━━ DATA RECORDS

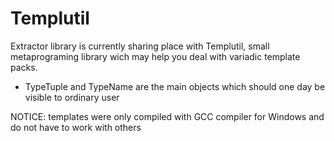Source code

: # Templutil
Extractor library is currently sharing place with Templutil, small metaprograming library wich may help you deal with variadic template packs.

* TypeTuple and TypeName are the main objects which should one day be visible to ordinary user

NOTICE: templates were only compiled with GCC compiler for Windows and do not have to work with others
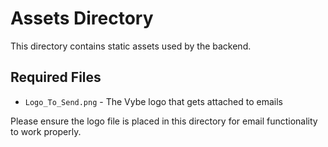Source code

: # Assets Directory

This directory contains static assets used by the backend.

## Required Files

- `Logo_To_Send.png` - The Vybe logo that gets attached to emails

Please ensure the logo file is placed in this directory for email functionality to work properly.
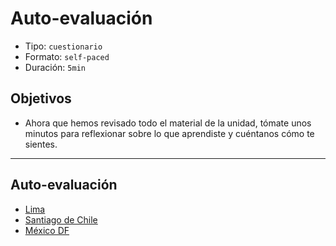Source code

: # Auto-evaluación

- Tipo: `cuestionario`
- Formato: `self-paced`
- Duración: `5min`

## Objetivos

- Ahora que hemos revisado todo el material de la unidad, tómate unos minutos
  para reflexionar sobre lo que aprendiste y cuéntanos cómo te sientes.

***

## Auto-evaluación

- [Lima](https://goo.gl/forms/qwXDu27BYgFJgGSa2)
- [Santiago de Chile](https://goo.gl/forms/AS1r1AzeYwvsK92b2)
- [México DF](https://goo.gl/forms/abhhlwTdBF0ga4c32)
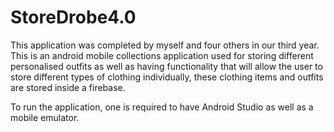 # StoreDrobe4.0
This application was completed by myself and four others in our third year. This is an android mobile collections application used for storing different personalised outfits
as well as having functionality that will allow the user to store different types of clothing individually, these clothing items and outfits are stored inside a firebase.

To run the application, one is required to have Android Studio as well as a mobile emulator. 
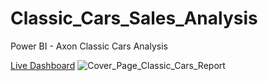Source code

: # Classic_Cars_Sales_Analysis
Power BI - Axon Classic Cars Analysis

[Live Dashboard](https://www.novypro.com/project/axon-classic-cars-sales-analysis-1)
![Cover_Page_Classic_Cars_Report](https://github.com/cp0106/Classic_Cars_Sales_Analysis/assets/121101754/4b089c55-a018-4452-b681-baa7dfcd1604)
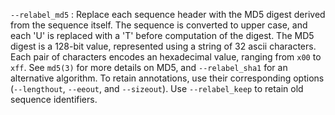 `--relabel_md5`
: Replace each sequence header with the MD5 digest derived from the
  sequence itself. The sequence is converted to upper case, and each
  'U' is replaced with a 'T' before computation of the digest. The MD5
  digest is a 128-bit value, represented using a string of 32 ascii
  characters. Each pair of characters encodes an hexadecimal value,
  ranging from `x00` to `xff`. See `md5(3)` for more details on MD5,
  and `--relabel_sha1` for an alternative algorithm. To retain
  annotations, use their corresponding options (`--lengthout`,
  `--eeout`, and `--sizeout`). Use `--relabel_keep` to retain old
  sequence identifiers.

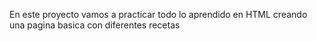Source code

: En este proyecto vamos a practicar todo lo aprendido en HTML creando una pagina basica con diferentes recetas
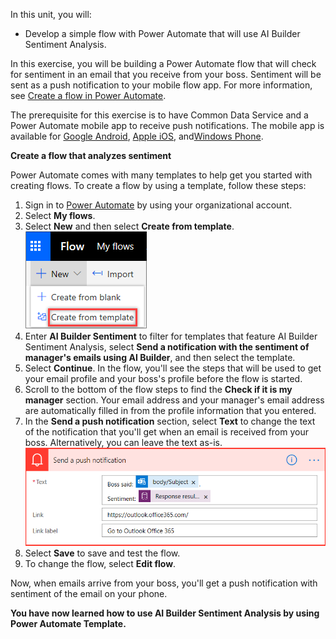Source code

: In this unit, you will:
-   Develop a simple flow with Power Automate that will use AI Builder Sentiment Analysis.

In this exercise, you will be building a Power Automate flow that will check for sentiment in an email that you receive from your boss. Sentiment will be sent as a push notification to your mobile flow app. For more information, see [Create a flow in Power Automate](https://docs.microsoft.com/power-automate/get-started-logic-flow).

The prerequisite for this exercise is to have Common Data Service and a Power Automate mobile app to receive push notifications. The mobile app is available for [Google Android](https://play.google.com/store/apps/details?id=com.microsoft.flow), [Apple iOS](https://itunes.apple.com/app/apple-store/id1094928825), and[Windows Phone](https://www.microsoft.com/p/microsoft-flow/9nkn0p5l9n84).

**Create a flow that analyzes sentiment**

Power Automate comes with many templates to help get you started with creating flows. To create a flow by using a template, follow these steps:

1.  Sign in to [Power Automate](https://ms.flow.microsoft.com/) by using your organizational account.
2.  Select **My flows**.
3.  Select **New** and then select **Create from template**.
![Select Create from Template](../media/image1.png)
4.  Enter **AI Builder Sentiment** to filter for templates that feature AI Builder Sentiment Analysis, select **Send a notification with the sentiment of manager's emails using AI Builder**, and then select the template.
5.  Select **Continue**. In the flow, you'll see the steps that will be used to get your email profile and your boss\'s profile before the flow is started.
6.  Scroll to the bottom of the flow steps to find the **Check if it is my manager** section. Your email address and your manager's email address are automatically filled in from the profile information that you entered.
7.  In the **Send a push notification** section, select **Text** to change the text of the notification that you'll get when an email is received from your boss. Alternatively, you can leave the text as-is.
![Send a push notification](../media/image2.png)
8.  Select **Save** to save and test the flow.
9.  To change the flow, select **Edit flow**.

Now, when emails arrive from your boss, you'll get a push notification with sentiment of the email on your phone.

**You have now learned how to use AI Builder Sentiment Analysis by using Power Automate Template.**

━━━━

- **EXERCISE DETAILS**: Reproduce the full listing above verbatim, with no pictures included.

- **SOLUTION TO THE EXERCISE**:
Source code

: # Templutil
Extractor library is currently sharing place with Templutil, small metaprograming library wich may help you deal with variadic template packs.

* TypeTuple and TypeName are the main objects which should one day be visible to ordinary user

NOTICE: templates were only compiled with GCC compiler for Windows and do not have to work with others
Source code

: # Assets Directory

This directory contains static assets used by the backend.

## Required Files

- `Logo_To_Send.png` - The Vybe logo that gets attached to emails

Please ensure the logo file is placed in this directory for email functionality to work properly.
Source code

: # Auto-evaluación

- Tipo: `cuestionario`
- Formato: `self-paced`
- Duración: `5min`

## Objetivos

- Ahora que hemos revisado todo el material de la unidad, tómate unos minutos
  para reflexionar sobre lo que aprendiste y cuéntanos cómo te sientes.

***

## Auto-evaluación

- [Lima](https://goo.gl/forms/qwXDu27BYgFJgGSa2)
- [Santiago de Chile](https://goo.gl/forms/AS1r1AzeYwvsK92b2)
- [México DF](https://goo.gl/forms/abhhlwTdBF0ga4c32)
 # StoreDrobe4.0
This application was completed by myself and four others in our third year. This is an android mobile collections application used for storing different personalised outfits
as well as having functionality that will allow the user to store different types of clothing individually, these clothing items and outfits are stored inside a firebase.

To run the application, one is required to have Android Studio as well as a mobile emulator. 
Source code

: # Classic_Cars_Sales_Analysis
Power BI - Axon Classic Cars Analysis

[Live Dashboard](https://www.novypro.com/project/axon-classic-cars-sales-analysis-1)
![Cover_Page_Classic_Cars_Report](https://github.com/cp0106/Classic_Cars_Sales_Analysis/assets/121101754/4b089c55-a018-4452-b681-baa7dfcd1604)
 `--relabel_md5`
: Replace each sequence header with the MD5 digest derived from the
  sequence itself. The sequence is converted to upper case, and each
  'U' is replaced with a 'T' before computation of the digest. The MD5
  digest is a 128-bit value, represented using a string of 32 ascii
  characters. Each pair of characters encodes an hexadecimal value,
  ranging from `x00` to `xff`. See `md5(3)` for more details on MD5,
  and `--relabel_sha1` for an alternative algorithm. To retain
  annotations, use their corresponding options (`--lengthout`,
  `--eeout`, and `--sizeout`). Use `--relabel_keep` to retain old
  sequence identifiers.

Source code

: En este proyecto vamos a practicar todo lo aprendido en HTML creando una pagina basica con diferentes recetas
Source code

: In this unit, you will:
-   Develop a simple flow with Power Automate that will use AI Builder Sentiment Analysis.

In this exercise, you will be building a Power Automate flow that will check for sentiment in an email that you receive from your boss. Sentiment will be sent as a push notification to your mobile flow app. For more information, see [Create a flow in Power Automate](https://docs.microsoft.com/power-automate/get-started-logic-flow).

The prerequisite for this exercise is to have Common Data Service and a Power Automate mobile app to receive push notifications. The mobile app is available for [Google Android](https://play.google.com/store/apps/details?id=com.microsoft.flow), [Apple iOS](https://itunes.apple.com/app/apple-store/id1094928825), and[Windows Phone](https://www.microsoft.com/p/microsoft-flow/9nkn0p5l9n84).

**Create a flow that analyzes sentiment**

Power Automate comes with many templates to help get you started with creating flows. To create a flow by using a template, follow these steps:

1.  Sign in to [Power Automate](https://ms.flow.microsoft.com/) by using your organizational account.
2.  Select **My flows**.
3.  Select **New** and then select **Create from template**.
![Select Create from Template](../media/image1.png)
4.  Enter **AI Builder Sentiment** to filter for templates that feature AI Builder Sentiment Analysis, select **Send a notification with the sentiment of manager's emails using AI Builder**, and then select the template.
5.  Select **Continue**. In the flow, you'll see the steps that will be used to get your email profile and your boss\'s profile before the flow is started.
6.  Scroll to the bottom of the flow steps to find the **Check if it is my manager** section. Your email address and your manager's email address are automatically filled in from the profile information that you entered.
7.  In the **Send a push notification** section, select **Text** to change the text of the notification that you'll get when an email is received from your boss. Alternatively, you can leave the text as-is.
![Send a push notification](../media/image2.png)
8.  Select **Save** to save and test the flow.
9.  To change the flow, select **Edit flow**.

Now, when emails arrive from your boss, you'll get a push notification with sentiment of the email on your phone.

**You have now learned how to use AI Builder Sentiment Analysis by using Power Automate Template.**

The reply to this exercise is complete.